Start of Study material

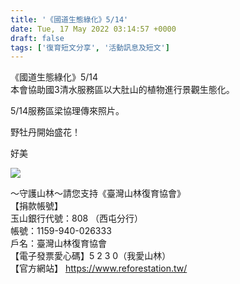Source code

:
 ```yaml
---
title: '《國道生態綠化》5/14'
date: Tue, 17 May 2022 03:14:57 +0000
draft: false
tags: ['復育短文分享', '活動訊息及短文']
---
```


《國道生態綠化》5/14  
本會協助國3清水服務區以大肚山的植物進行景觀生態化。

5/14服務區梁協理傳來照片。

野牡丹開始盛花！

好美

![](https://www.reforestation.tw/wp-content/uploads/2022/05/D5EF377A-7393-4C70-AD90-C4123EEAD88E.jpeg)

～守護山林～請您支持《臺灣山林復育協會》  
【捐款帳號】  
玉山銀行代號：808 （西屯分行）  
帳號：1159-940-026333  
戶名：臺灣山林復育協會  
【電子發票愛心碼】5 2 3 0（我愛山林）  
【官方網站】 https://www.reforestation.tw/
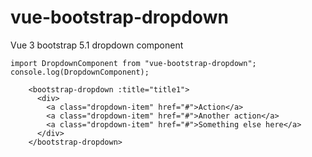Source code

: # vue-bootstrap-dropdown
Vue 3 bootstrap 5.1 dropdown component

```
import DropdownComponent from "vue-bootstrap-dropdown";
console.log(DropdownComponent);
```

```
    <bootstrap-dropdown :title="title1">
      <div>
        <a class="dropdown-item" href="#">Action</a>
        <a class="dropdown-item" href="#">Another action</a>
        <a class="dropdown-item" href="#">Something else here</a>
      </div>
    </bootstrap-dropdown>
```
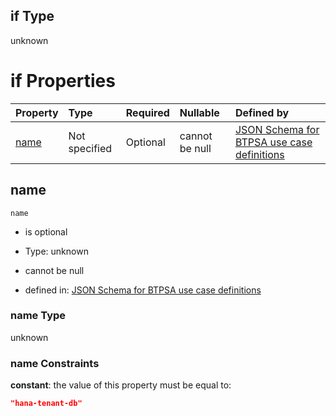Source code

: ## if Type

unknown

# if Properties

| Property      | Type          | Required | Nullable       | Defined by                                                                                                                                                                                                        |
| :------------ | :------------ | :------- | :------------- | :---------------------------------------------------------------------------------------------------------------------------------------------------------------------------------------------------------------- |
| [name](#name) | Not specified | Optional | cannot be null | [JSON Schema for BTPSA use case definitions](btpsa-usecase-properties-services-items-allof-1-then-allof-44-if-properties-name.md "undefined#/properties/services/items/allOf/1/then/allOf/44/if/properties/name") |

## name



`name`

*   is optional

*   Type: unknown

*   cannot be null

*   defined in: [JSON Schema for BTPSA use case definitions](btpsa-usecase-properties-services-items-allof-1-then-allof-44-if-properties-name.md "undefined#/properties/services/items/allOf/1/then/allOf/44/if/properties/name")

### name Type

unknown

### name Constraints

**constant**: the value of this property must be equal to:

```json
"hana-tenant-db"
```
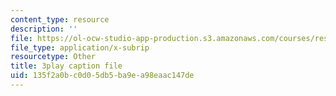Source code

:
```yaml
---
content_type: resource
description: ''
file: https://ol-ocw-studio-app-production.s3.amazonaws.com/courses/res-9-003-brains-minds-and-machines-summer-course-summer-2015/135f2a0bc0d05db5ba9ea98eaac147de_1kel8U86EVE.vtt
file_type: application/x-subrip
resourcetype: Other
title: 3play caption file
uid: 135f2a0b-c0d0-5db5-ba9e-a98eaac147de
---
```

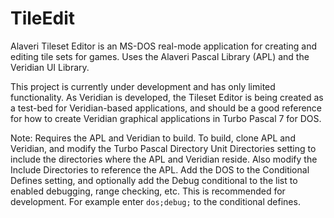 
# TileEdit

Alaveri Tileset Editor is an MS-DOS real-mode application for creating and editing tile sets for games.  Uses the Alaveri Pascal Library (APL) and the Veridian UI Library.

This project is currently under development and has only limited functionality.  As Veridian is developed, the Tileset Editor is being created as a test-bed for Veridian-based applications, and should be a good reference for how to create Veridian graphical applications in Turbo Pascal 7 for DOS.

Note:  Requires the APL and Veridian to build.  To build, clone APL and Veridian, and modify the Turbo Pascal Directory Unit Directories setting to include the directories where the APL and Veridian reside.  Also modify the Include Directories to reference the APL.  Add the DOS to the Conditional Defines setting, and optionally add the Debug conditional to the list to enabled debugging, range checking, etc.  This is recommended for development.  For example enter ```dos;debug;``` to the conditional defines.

End of Study material

Once the pictures are set aside, reproduce the records in full and exactly.

Source code

:
 ```yaml
---
title: '《國道生態綠化》5/14'
date: Tue, 17 May 2022 03:14:57 +0000
draft: false
tags: ['復育短文分享', '活動訊息及短文']
---
```


《國道生態綠化》5/14  
本會協助國3清水服務區以大肚山的植物進行景觀生態化。

5/14服務區梁協理傳來照片。

野牡丹開始盛花！

好美

![](https://www.reforestation.tw/wp-content/uploads/2022/05/D5EF377A-7393-4C70-AD90-C4123EEAD88E.jpeg)

～守護山林～請您支持《臺灣山林復育協會》  
【捐款帳號】  
玉山銀行代號：808 （西屯分行）  
帳號：1159-940-026333  
戶名：臺灣山林復育協會  
【電子發票愛心碼】5 2 3 0（我愛山林）  
【官方網站】 https://www.reforestation.tw/
Source code

: # vue-bootstrap-dropdown
Vue 3 bootstrap 5.1 dropdown component

```
import DropdownComponent from "vue-bootstrap-dropdown";
console.log(DropdownComponent);
```

```
    <bootstrap-dropdown :title="title1">
      <div>
        <a class="dropdown-item" href="#">Action</a>
        <a class="dropdown-item" href="#">Another action</a>
        <a class="dropdown-item" href="#">Something else here</a>
      </div>
    </bootstrap-dropdown>
```
Source code

: ## if Type

unknown

# if Properties

| Property      | Type          | Required | Nullable       | Defined by                                                                                                                                                                                                        |
| :------------ | :------------ | :------- | :------------- | :---------------------------------------------------------------------------------------------------------------------------------------------------------------------------------------------------------------- |
| [name](#name) | Not specified | Optional | cannot be null | [JSON Schema for BTPSA use case definitions](btpsa-usecase-properties-services-items-allof-1-then-allof-44-if-properties-name.md "undefined#/properties/services/items/allOf/1/then/allOf/44/if/properties/name") |

## name



`name`

*   is optional

*   Type: unknown

*   cannot be null

*   defined in: [JSON Schema for BTPSA use case definitions](btpsa-usecase-properties-services-items-allof-1-then-allof-44-if-properties-name.md "undefined#/properties/services/items/allOf/1/then/allOf/44/if/properties/name")

### name Type

unknown

### name Constraints

**constant**: the value of this property must be equal to:

```json
"hana-tenant-db"
```
Source code

:
```yaml
---
content_type: resource
description: ''
file: https://ol-ocw-studio-app-production.s3.amazonaws.com/courses/res-9-003-brains-minds-and-machines-summer-course-summer-2015/135f2a0bc0d05db5ba9ea98eaac147de_1kel8U86EVE.vtt
file_type: application/x-subrip
resourcetype: Other
title: 3play caption file
uid: 135f2a0b-c0d0-5db5-ba9e-a98eaac147de
---
```

# TileEdit

Alaveri Tileset Editor is an MS-DOS real-mode application for creating and editing tile sets for games.  Uses the Alaveri Pascal Library (APL) and the Veridian UI Library.

This project is currently under development and has only limited functionality.  As Veridian is developed, the Tileset Editor is being created as a test-bed for Veridian-based applications, and should be a good reference for how to create Veridian graphical applications in Turbo Pascal 7 for DOS.

Note:  Requires the APL and Veridian to build.  To build, clone APL and Veridian, and modify the Turbo Pascal Directory Unit Directories setting to include the directories where the APL and Veridian reside.  Also modify the Include Directories to reference the APL.  Add the DOS to the Conditional Defines setting, and optionally add the Debug conditional to the list to enabled debugging, range checking, etc.  This is recommended for development.  For example enter ```dos;debug;``` to the conditional defines.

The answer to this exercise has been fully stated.